STF julga hoje ação contra dossiê produzido pelo governo Bolsonaro sobre antifascistas

O Supremo Tribunal Federal (STF) começa a julgar nesta quarta-feira (19), a partir das 14h, ação do partido Rede Sustentabilidade que pede a suspensão da produção, pelo Ministério da Justiça e Segurança Pública, de um relatório sigiloso, um dossiê contendo informações de 579 servidores públicos, a grande maioria ligada a movimentos antifascistas críticos ao governo Jair Bolsonaro (sem partido).

O Blog do Esmael vai transmitir a sessão do STF ao vivo às 14h para o Brasil e o mundo.

Na Arguição de Descumprimento de Preceito Fundamental (ADPF) 722, a Rede pede ao STF a “imediata suspensão da produção e disseminação de conhecimentos e informações de inteligência estatal produzidos sobre integrantes do ‘movimento antifascismo’ e professores universitários”.

Na ação, o partido relata a existência de um dossiê com dados pessoais de um grupo de 579 servidores federais e estaduais de segurança e três professores universitários que seriam críticos ao governo do presidente Jair Bolsonaro.

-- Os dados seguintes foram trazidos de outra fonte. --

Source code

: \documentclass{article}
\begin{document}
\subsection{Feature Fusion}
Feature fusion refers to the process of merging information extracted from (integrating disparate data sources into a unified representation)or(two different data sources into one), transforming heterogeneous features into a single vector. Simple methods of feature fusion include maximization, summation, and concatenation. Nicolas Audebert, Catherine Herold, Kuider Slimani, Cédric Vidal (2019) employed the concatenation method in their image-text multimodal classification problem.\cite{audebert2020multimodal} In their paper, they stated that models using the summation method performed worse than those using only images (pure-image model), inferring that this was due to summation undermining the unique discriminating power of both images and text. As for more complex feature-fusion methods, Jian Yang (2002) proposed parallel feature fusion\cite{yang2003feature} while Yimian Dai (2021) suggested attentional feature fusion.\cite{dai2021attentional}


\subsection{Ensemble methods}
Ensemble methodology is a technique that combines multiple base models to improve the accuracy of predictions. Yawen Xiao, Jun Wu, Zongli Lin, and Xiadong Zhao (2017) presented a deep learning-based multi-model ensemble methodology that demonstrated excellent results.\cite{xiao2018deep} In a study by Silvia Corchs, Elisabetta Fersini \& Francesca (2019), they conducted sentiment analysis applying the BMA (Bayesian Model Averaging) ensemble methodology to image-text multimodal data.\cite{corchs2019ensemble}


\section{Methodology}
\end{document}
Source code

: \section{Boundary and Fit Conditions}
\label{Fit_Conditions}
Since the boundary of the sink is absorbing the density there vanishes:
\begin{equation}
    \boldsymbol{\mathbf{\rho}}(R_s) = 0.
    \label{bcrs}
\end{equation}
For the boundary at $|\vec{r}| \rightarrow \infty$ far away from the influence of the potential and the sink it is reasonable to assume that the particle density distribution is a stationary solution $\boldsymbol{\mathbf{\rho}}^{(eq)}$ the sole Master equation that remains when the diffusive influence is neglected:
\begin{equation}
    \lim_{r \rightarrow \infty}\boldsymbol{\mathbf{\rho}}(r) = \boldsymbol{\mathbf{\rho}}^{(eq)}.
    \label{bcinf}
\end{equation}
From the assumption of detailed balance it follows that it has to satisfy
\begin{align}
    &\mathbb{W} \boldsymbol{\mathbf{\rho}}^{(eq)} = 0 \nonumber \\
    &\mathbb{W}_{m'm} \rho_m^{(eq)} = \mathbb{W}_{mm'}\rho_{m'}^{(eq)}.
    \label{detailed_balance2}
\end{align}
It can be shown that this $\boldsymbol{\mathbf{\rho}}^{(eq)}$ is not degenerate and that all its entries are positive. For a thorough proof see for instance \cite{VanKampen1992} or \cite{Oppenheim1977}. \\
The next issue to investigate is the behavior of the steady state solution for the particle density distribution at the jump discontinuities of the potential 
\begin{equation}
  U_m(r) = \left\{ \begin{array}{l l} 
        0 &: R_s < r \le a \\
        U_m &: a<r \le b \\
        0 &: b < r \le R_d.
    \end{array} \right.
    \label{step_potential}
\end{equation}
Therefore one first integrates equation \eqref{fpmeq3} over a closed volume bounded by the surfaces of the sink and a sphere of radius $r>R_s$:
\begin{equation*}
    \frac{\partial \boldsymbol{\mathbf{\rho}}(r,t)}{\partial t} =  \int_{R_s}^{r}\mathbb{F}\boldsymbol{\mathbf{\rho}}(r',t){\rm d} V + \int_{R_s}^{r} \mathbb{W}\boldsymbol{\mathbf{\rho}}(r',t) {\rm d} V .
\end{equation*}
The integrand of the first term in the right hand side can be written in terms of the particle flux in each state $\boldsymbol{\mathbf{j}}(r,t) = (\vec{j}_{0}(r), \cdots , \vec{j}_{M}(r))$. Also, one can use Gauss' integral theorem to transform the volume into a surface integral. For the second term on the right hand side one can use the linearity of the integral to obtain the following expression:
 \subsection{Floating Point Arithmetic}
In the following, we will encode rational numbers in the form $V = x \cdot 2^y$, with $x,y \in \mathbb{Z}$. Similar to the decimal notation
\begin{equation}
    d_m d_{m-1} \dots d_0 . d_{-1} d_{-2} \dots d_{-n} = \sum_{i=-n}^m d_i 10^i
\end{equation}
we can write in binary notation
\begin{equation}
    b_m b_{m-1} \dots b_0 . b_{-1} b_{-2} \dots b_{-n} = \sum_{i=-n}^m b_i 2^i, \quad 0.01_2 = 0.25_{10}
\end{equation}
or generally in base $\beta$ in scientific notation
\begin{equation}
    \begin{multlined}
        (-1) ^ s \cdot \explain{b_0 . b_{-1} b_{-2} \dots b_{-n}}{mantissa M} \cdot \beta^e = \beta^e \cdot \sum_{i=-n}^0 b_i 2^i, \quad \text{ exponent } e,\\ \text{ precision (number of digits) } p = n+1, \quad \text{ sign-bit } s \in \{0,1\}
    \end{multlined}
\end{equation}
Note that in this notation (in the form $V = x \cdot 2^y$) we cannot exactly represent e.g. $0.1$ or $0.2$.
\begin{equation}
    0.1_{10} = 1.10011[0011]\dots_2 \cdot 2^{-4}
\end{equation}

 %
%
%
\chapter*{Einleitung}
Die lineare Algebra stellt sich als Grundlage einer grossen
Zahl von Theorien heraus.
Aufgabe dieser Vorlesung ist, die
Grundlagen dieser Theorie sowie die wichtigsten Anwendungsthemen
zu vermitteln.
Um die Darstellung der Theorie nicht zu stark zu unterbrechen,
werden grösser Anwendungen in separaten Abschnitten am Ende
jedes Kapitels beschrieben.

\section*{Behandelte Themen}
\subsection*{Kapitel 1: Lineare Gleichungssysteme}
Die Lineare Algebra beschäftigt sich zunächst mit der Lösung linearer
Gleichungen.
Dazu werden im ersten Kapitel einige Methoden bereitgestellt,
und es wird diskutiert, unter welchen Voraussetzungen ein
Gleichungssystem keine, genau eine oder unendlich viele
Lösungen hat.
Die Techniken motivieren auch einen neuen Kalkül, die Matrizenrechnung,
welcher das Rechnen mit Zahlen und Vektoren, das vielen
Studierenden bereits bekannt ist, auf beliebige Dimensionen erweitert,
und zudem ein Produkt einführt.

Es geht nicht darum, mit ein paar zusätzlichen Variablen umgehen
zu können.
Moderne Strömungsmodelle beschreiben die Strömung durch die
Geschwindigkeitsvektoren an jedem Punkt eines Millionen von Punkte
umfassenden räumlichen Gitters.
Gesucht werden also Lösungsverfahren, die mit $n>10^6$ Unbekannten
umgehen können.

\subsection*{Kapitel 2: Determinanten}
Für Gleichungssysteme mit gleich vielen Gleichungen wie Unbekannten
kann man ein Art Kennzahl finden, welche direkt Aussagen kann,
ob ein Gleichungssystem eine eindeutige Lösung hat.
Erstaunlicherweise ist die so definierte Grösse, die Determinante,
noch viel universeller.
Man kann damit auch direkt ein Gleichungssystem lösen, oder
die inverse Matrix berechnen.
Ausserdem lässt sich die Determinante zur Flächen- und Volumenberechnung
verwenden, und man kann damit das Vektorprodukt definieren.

A relatora da ação é a ministra Cármen Lúcia, que já disponibilizou aos demais ministros do STF seu relatório com o resumo do caso do movimento antifascista perseguido pelo governo.

A ADPF também pede “a abertura de inquérito pela Polícia Federal para apurar eventual prática de crime por parte do ministro da Justiça e Segurança Pública e de seus subordinados”, além da remessa dos conteúdos já produzidos ao STF para análise, com a manutenção provisória do sigilo.

A ministra Cármen Lúcia afirmou que a “gravidade do quadro descrito se comprovar, escancara comportamento incompatível com os mais basilares princípios democráticos do Estado de Direito e que põem em risco a rigorosa e intransponível observância dos preceitos fundamentais da Constituição da República”.

A relatora frisou ainda que “arapongagem” (investigação clandestina) é crime e, quando praticada pelo Estado, “é ilícito gravíssimo”.

Sobre a Arguição de Descumprimento de Preceito Fundamental (ADPF) 722

A ADPF questiona suposto ato do Ministério da Justiça e Segurança Pública de promover investigação sigilosa sobre um grupo de 579 servidores federais e estaduais de segurança identificados como integrantes do “movimento antifascismo” e professores universitários.

A Rede alega que, “sob o pretexto de supostamente proteger a segurança nacional”, as investigações colocariam em risco a de pensamento e de manifestação de ideias. Segundo o partido, o objetivo seria “ameaçar e amordaçar os funcionários públicos”, ao invés de utilizar o efetivo da polícia “de forma a respeitar o interesse público e os direitos fundamentais”.

O ministro da Justiça André Mendonça, em manifestação contra o cabimento da ADPF, sustenta que os relatórios de inteligência são sigilosos e não se prestam a “embasar investigações criminais, inquéritos policiais, sindicâncias administrativas ou quaisquer outras medidas” da alçada da administração pública. Os ministros vão decidir se estão presentes os pressupostos para a concessão de medida cautelar.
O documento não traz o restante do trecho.